O-Sensei Morihei Ueshiba formulierte das erste Prinzip des Budo als "das unablässige Trainieren des Geistes und des Körpers als Grunddisziplin für Menschen, die den spirituellen Weg gehen".
Diese Prinzipien wurden von ihm in der Kampfkunst Aikido (Anfang des 20. Jahrhunderts) umgesetzt und bis zu seinem Tode weiterentwickelt.

Biographie Morihei Ueshiba

Aikido als Selbstverteidigung

Aikido ist eine Selbstverteidigungsform gegen bewaffnete und unbewaffnete Angreifer.
Der Angriff wird in natürliche, kreisförmige Bewegungen umgelenkt und die Kraft wird für die Technik des Verteidigers ausgenutzt. Würfe und Haltetechniken führen dem Angreifer die Sinnlosigkeit seiner Aggression vor, ohne ihn zu vernichten. Es soll die gestörte Harmonie zwischen dem Angreifer (Uke) und dem Verteidiger (Nage) wieder hergestellt werden. 

Das Training

Zur körperlichen Fitness beginnt das Training mit funktioneller Gymnastik. Des Weiteren sind die Bewegungsformen (Sabaki), Atem- und Fallübungen wichtige Bestandteile. Die Techniken werden im harmonischen Miteinander geübt. Eine Person verkörpert den Angreifer und übernimmt nach einigen Wiederholungen die Rolle des Verteidigers. Im Aikido gibt es kein Kampf oder Wettbewerb.
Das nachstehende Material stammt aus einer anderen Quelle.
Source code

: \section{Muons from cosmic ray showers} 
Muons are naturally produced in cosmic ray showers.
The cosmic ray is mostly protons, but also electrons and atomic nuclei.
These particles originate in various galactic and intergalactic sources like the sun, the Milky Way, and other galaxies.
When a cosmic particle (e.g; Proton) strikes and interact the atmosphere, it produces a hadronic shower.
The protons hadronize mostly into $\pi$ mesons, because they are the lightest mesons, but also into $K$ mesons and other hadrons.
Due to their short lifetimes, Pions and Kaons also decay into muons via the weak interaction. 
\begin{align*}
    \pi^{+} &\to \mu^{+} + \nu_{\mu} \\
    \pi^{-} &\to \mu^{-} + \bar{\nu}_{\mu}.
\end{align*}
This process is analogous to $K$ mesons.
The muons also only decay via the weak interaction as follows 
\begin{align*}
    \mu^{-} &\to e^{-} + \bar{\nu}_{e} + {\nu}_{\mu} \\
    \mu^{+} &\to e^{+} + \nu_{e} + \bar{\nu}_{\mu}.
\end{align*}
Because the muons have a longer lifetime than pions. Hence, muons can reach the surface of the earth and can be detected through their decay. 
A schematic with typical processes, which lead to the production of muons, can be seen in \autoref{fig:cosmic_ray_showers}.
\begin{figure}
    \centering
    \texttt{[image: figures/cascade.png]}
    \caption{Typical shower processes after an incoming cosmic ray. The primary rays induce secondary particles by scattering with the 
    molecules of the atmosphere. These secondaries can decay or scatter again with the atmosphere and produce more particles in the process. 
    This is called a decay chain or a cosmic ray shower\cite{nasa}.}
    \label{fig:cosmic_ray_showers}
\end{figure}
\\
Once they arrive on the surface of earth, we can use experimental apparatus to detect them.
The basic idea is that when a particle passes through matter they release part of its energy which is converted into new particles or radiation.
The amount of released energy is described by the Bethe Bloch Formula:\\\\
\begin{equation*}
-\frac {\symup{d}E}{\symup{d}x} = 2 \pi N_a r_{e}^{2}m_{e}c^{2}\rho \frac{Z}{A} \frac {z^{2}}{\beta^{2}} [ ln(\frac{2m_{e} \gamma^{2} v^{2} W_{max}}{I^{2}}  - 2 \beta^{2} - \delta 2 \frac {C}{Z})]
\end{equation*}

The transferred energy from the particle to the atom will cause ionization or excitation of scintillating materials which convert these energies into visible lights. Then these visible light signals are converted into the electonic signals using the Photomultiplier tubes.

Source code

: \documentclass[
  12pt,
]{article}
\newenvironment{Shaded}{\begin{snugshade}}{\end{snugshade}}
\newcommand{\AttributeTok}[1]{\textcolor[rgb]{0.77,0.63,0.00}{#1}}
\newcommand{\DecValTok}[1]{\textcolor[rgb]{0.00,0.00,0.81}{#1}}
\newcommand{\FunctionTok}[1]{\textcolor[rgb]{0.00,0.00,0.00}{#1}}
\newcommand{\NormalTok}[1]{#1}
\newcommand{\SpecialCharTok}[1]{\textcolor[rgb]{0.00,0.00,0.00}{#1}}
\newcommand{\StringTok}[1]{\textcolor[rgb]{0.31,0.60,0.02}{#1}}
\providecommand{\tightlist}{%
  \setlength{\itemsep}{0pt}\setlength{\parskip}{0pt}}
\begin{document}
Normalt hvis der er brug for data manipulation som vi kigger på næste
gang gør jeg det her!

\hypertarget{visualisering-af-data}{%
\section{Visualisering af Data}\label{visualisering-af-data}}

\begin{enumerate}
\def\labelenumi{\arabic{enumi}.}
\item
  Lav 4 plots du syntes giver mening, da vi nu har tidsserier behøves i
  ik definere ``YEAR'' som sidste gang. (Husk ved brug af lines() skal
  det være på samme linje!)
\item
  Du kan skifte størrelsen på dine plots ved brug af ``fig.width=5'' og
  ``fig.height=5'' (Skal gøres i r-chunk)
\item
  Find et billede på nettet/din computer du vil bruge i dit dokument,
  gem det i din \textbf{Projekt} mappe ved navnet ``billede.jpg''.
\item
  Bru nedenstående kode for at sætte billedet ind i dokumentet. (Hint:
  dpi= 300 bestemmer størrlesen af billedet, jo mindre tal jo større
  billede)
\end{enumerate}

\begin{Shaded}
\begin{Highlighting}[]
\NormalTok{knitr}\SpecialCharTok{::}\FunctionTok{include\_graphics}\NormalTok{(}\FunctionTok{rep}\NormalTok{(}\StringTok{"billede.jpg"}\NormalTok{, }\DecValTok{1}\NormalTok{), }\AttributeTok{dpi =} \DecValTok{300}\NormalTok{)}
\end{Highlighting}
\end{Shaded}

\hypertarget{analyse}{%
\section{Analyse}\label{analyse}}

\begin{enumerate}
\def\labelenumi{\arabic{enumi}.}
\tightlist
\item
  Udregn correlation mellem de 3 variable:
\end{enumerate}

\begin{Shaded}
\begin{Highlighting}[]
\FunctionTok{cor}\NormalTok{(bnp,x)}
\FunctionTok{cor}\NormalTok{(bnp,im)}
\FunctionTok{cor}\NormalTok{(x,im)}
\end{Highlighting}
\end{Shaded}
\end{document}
Durch das partnerschaftliche Üben entsteht ein Klima des wechselseitigen Vertrauens. Da die Kraft und die Größe eine untergeordnete Rolle spielt, kann Aikido von Jugendliche, Frauen und Männer jeden Alters praktiziert werden.
Das Aikido-Training verbessert im Laufe der Zeit die Beweglichkeit und fördert durch die komplexen Bewegungsabläufe die Konzentration, Koordination, Grob- und Feinmotorik, sowie das körperliche und geistige Wohlbefinden. 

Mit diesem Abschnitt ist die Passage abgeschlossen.